Collected data entries:
┏━━

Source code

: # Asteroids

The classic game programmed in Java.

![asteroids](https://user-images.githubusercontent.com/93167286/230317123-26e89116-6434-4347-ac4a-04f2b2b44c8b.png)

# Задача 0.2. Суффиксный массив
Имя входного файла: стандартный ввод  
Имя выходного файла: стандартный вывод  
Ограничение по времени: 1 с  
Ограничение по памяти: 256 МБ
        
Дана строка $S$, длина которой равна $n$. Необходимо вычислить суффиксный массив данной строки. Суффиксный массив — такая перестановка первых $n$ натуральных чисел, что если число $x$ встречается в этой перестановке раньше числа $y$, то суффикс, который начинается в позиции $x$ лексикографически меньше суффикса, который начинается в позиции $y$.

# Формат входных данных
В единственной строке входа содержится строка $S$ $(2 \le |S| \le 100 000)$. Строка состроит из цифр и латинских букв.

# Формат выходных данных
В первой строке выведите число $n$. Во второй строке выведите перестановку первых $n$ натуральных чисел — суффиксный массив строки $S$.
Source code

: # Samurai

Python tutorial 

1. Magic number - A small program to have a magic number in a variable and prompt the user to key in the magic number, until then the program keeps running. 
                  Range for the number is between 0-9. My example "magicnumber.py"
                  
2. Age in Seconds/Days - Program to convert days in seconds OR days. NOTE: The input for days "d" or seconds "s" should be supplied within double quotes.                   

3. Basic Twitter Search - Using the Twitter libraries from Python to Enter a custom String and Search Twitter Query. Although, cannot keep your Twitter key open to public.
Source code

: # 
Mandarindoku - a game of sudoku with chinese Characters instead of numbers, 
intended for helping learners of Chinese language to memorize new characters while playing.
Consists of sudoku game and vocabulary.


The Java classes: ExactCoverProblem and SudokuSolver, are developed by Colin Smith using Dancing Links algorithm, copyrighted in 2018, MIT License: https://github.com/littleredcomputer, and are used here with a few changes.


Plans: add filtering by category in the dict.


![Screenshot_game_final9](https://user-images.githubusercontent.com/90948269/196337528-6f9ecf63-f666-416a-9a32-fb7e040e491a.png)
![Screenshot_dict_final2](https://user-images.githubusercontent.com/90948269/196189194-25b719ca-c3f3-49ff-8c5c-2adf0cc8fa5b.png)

┗━━
┏━━

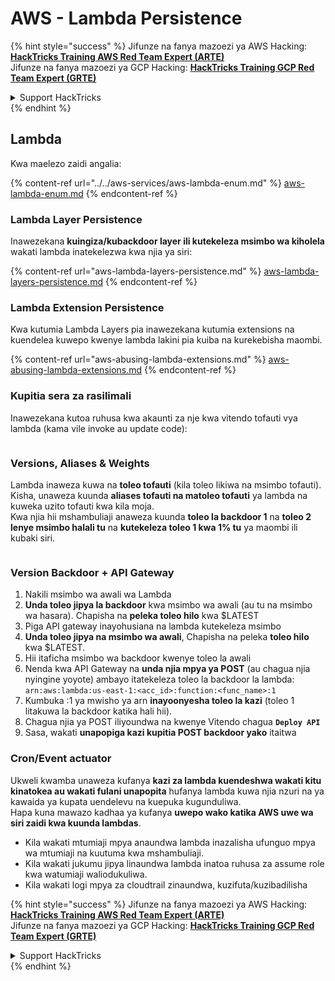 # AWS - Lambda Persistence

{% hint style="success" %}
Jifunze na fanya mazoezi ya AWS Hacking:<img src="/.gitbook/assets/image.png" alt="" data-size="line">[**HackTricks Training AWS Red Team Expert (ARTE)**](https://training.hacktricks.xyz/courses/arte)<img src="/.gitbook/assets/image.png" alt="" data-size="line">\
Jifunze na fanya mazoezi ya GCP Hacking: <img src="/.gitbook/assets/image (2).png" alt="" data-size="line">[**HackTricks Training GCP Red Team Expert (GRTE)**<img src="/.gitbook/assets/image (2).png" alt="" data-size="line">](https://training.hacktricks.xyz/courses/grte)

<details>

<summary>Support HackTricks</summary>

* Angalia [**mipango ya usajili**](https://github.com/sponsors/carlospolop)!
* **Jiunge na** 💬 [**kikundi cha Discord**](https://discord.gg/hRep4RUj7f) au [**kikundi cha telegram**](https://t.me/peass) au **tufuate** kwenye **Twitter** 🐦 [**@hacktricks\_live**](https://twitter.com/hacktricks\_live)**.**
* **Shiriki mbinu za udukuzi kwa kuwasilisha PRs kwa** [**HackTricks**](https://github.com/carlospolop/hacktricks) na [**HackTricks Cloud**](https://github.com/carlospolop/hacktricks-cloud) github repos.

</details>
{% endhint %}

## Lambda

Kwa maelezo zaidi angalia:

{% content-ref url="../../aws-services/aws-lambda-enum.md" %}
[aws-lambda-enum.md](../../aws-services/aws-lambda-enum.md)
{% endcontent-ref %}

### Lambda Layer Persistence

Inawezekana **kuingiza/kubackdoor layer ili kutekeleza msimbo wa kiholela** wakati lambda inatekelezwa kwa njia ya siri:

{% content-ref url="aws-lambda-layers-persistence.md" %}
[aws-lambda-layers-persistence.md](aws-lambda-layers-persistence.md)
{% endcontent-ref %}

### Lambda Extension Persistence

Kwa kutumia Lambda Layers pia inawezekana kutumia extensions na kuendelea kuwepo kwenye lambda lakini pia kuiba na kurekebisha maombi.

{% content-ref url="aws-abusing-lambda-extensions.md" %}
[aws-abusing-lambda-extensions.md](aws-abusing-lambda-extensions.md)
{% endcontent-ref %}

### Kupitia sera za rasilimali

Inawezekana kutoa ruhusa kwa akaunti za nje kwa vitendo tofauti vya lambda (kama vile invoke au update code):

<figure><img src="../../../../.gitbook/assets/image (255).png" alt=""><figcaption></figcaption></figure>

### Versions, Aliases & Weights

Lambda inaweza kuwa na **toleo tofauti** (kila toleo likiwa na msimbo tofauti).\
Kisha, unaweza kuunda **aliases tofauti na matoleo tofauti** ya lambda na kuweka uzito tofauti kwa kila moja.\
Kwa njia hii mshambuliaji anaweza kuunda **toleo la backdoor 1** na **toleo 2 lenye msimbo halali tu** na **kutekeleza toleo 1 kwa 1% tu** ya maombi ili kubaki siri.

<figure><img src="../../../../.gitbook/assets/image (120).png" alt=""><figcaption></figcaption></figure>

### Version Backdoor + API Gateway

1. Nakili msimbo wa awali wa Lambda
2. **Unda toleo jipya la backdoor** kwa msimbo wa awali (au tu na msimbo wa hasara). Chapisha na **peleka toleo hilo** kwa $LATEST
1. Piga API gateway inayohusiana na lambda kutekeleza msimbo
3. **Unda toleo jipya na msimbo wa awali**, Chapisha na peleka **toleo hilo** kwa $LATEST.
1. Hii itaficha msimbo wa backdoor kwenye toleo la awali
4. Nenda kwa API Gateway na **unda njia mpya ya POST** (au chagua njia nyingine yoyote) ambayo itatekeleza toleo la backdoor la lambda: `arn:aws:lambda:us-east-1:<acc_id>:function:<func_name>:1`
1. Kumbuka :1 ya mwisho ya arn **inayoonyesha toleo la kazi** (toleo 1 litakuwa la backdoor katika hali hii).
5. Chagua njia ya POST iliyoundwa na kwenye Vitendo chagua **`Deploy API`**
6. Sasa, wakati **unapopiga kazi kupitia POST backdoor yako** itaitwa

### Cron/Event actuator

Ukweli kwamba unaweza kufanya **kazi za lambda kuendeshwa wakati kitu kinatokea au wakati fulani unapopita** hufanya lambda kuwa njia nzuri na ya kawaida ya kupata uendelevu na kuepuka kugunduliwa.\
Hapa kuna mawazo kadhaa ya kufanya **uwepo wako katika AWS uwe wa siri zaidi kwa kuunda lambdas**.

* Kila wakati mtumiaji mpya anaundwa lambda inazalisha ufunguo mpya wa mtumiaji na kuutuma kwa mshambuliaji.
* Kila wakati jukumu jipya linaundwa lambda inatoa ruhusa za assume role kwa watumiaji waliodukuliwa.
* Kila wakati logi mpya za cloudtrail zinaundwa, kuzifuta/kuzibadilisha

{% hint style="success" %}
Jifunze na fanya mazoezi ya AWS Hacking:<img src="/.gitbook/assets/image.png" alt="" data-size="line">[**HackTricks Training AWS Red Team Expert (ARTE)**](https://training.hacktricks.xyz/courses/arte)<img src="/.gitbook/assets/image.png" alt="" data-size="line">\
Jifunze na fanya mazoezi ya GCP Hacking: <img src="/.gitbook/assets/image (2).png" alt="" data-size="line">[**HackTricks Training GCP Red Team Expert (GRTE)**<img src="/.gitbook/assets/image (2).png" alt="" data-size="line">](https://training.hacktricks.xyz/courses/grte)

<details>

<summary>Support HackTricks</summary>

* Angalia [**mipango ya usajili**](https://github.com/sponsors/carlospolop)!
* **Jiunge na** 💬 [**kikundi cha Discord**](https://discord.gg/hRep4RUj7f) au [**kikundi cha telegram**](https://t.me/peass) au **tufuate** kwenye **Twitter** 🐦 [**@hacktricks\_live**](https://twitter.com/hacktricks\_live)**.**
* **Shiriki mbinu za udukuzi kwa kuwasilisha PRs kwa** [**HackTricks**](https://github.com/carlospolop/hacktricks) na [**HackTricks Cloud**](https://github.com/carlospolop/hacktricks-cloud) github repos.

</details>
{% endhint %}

┗━━
┏━━

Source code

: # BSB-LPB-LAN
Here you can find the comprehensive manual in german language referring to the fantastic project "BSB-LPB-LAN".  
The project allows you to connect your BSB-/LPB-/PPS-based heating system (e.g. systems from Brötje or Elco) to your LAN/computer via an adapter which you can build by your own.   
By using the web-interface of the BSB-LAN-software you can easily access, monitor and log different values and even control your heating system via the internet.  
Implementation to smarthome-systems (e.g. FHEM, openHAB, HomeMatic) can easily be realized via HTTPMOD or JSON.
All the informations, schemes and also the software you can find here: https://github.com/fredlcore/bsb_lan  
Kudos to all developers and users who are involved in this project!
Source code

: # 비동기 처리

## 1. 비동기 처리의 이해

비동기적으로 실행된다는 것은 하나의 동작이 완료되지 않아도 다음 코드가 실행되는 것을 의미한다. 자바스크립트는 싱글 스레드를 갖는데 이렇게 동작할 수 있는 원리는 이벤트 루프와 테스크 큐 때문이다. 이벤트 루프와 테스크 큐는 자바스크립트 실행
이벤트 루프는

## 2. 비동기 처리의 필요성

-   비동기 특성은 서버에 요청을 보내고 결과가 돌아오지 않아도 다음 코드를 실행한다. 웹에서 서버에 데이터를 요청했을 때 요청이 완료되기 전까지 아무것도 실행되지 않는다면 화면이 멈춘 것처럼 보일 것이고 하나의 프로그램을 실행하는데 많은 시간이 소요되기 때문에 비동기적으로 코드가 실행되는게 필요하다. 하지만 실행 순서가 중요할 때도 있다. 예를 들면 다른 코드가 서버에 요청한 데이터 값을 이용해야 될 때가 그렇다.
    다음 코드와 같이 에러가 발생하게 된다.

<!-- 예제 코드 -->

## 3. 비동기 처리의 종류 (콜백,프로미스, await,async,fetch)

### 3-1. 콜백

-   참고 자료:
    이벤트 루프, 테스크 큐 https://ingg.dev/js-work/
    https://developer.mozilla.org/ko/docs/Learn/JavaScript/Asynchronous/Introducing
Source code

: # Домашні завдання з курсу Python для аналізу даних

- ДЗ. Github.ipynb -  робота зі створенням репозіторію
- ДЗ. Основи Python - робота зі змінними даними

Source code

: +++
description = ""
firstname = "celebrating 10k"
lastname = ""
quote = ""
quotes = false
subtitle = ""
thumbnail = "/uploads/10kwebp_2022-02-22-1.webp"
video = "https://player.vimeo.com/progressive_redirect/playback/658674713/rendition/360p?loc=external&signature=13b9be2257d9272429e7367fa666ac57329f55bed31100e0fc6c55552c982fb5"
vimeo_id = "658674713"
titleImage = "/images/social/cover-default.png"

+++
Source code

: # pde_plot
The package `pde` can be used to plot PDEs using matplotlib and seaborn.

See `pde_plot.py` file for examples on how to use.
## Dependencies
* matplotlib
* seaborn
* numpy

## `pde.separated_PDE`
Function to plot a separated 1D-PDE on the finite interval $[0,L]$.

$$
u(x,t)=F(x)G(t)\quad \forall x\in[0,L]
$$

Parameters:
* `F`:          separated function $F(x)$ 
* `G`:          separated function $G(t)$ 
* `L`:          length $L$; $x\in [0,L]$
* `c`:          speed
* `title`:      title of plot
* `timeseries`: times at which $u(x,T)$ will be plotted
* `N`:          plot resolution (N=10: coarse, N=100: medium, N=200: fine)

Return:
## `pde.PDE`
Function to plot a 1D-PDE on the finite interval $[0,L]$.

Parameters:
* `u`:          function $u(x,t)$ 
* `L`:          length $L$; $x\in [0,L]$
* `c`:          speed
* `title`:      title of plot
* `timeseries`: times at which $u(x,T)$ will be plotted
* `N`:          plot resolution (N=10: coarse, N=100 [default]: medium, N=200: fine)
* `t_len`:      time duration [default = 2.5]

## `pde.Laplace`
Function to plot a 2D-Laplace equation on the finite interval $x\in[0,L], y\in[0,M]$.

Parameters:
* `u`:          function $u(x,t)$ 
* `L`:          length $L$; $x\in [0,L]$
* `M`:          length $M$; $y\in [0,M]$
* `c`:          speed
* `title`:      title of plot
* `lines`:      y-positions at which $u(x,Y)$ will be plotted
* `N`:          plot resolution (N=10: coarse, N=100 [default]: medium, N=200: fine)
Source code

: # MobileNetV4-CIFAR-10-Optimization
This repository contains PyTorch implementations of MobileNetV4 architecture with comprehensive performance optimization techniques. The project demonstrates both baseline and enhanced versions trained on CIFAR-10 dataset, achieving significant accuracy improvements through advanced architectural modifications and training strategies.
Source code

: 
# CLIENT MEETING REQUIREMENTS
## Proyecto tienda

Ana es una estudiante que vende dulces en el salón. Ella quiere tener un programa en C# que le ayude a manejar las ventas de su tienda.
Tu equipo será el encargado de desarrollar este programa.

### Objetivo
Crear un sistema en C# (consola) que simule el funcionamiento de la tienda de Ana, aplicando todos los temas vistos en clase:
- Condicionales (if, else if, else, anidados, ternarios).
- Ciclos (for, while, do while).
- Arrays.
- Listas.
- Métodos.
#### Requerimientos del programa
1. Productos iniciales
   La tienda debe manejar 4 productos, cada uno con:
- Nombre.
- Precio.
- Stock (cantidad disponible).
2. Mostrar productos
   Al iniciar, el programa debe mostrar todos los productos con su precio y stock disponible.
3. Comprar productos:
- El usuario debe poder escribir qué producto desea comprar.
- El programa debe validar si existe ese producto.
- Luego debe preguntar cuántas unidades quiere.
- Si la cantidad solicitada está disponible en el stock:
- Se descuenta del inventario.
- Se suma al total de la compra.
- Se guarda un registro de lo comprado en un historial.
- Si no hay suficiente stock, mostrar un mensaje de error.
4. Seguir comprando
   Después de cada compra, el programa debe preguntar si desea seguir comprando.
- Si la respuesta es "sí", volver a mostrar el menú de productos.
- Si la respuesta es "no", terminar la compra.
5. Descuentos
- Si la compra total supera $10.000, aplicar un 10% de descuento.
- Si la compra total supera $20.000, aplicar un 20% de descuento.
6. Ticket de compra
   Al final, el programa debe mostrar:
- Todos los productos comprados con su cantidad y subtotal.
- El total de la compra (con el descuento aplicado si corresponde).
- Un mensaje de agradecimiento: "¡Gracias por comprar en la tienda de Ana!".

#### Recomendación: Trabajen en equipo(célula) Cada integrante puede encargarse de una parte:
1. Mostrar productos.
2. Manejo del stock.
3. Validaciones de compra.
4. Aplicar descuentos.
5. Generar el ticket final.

┗━━

TASK STATEMENT
Retype exactly the lines above, from the one with "Имя входного файла: стандартный ввод" through the one with "Range for the", inclusive.

THE ANSWER
Имя входного файла: стандартный ввод  
Имя выходного файла: стандартный вывод  
Ограничение по времени: 1 с  
Ограничение по памяти: 256 МБ
        
Дана строка $S$, длина которой равна $n$. Необходимо вычислить суффиксный массив данной строки. Суффиксный массив — такая перестановка первых $n$ натуральных чисел, что если число $x$ встречается в этой перестановке раньше числа $y$, то суффикс, который начинается в позиции $x$ лексикографически меньше суффикса, который начинается в позиции $y$.

# Формат входных данных
В единственной строке входа содержится строка $S$ $(2 \le |S| \le 100 000)$. Строка состроит из цифр и латинских букв.

# Формат выходных данных
В первой строке выведите число $n$. Во второй строке выведите перестановку первых $n$ натуральных чисел — суффиксный массив строки $S$.
Source code

: # Samurai

Python tutorial 

1. Magic number - A small program to have a magic number in a variable and prompt the user to key in the magic number, until then the program keeps running. 
                  Range for the number is between 0-9. My example "magicnumber.py"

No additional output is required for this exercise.